For the standing 1n4148 diode, the anode is connected to TL072 pin 1 and the cathode is connected to TL072 pin 2.


----------



## EGRENIER (Feb 5, 2022)

I've been thinking of something similar but using this board/LED vu level...









						14.08US $ |Diy 32 Led Music Electrical Level Indicator Vu Meter Audio Level Meter Kit For Amplifier Board Adjustable Light Speed Board Agc - Accessories - AliExpress
					

Smarter Shopping, Better Living!  Aliexpress.com




					www.aliexpress.com
				




What I can't figure out is what signal level can it take ?  Would a standard Pickup level signal work ?


----------



## benny_profane (Feb 5, 2022)

EGRENIER said:


> I've been thinking of something similar but using this board/LED vu level...
> 
> 
> 
> ...


It’s not apparent to me that it has an integrated driver, so you may have to supply that. It should be fine with instrument level—you’d just need to ensure that the driver circuit is constructed appropriately. Reference the site in the first post for more information there. The strip board layout above is adapted from one of those circuits.


----------



## EGRENIER (Feb 5, 2022)

benny_profane said:


> It’s not apparent to me that it has an integrated driver, so you may have to supply that. It should be fine with instrument level—you’d just need to ensure that the driver circuit is constructed appropriately. Reference the site in the first post for more information there. The strip board layout above is adapted from one of those circuits.

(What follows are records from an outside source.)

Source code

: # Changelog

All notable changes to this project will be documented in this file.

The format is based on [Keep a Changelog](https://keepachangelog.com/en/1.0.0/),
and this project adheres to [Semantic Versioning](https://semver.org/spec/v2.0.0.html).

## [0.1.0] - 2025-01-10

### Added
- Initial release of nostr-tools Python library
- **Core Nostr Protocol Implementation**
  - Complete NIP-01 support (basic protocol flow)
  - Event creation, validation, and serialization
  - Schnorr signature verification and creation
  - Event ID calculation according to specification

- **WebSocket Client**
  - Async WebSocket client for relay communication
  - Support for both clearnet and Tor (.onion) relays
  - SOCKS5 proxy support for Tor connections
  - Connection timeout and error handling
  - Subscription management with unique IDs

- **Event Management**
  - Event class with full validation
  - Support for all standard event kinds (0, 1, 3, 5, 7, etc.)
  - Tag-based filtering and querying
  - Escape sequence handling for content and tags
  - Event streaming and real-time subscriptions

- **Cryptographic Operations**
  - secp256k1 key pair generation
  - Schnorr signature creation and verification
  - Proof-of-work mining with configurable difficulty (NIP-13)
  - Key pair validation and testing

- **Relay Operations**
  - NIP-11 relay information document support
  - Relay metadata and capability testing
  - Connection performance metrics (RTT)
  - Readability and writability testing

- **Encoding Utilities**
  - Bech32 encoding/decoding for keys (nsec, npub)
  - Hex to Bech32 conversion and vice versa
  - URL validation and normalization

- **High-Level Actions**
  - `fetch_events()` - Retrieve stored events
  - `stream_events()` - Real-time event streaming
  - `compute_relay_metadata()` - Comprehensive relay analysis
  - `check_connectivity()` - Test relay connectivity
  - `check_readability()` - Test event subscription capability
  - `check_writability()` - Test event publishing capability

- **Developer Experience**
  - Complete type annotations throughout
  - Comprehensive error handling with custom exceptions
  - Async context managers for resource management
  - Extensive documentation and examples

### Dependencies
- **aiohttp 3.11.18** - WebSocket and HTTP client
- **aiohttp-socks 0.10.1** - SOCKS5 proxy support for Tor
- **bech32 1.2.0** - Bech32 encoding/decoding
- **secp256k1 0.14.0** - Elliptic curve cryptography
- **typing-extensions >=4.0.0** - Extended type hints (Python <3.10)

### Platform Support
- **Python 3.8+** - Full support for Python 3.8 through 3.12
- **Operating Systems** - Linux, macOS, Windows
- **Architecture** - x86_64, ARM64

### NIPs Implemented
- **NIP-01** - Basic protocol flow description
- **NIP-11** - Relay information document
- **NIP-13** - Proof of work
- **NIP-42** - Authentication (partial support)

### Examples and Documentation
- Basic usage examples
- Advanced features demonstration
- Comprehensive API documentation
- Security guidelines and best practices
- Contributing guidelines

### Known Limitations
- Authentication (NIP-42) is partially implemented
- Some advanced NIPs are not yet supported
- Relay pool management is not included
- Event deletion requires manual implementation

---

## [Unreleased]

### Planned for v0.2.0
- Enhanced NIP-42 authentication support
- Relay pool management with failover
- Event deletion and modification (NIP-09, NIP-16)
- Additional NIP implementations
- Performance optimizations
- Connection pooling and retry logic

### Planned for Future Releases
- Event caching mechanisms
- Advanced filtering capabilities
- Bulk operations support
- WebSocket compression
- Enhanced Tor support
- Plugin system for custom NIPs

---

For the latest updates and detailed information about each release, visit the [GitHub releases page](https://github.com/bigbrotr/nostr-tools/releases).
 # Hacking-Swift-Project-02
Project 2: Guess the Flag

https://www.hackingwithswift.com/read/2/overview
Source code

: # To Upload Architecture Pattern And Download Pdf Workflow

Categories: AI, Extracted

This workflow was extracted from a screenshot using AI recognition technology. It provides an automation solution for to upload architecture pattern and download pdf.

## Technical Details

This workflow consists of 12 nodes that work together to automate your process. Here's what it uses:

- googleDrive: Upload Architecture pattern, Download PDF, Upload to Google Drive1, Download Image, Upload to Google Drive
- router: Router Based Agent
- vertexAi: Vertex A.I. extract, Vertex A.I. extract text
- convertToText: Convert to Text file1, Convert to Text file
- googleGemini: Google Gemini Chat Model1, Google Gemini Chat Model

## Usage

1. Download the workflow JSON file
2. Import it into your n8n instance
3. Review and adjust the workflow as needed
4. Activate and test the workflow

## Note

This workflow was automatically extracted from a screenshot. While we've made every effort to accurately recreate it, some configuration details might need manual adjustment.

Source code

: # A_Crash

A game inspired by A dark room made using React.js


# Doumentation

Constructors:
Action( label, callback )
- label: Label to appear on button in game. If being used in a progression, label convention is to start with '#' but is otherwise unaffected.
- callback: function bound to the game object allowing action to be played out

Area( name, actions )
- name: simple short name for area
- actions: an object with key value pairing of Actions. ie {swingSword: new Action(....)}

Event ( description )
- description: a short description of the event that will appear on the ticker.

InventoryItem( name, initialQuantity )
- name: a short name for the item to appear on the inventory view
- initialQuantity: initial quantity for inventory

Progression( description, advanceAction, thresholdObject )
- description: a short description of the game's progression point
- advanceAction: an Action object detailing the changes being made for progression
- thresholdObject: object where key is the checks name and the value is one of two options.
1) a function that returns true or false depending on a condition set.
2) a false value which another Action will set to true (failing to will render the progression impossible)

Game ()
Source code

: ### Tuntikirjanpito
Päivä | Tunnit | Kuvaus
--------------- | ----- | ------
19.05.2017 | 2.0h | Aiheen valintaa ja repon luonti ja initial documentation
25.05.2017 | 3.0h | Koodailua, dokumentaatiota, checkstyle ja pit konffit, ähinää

Yeah it's really hard to tell... However the board runs in 2 different modes, one is AGC mode which stands for Automatic Gain Control.  So if it can do automatic gain, wouldn't that be an indicator that it does ?

From the technical data I found:

It has dB mode(-40~16dB , for signal monitor) and AGC mode(super wide of AGC adaptive algorithm for better effect).


----------